Noose or necklace?
Chinese Premier Wen Jiabao’s visit to India in December 2010 provides an appropriate occasion to ruminate on issues that were not reflected in the official agenda. Amongst them is the resurgence of China’s maritime strategy in the Indian Ocean, popularly captioned as “string of pearls”, coined from a report prepared for the
Pentagon in 2003 by Booz Allen consultants. “String of pearls” is in some ways a contemporary re-enactment of the legend of Zheng He, a Chinese admiral who made seven voyages into the Indian Ocean between 1405 and 1430, leading an armada of 50 warships at a time, up to the eastern shores of Africa, that have rarely, if ever, been matched elsewhere at any time.
“Pearls” refers to the chain of maritime facilities fronting the Arabian Sea and the Bay of Bengal built with Chinese assistance by various host countries in the littoral regions proximate to India — at Gwadar on the Mekran Coast of Pakistan, Hambantota on the southern extremity of Sri Lanka, Chittagong in Bangladesh and Sittwe in Burma.
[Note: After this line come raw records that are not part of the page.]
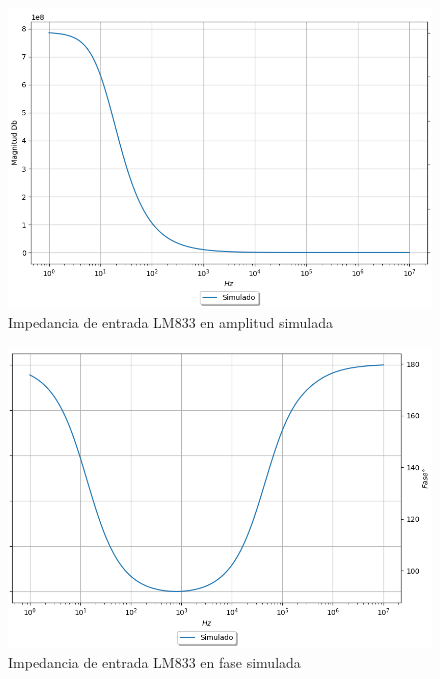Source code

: \begin{figure}[H]	
	\centering
	\includegraphics[width=\textwidth]{Ejercicio2/Imagenes/Zin_A_LM833_Simulado.png}
	\caption{Impedancia de entrada LM833 en amplitud simulada}
\end{figure}

\begin{figure}[H]	
	\centering
	\includegraphics[width=\textwidth]{Ejercicio2/Imagenes/Zin_F_LM833_Simulado.png}
	\caption{Impedancia de entrada LM833 en fase simulada}
\end{figure}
Except Gwadar, which is also a naval base for the Pakistan Navy, the stated purpose of these complexes is purely commercial. They are used to provide way stations and transfer points connected overland with China by rail, road and pipeline to offload and transport Gulf oil cargo for China from tanker shipping, thus bypassing the critical chokepoint of the Malacca Straits seen to be dominated by India’s “metal chain” of the Andaman and Nicobar Islands, and thus reduce vulnerability to interdiction in the event of a conflict.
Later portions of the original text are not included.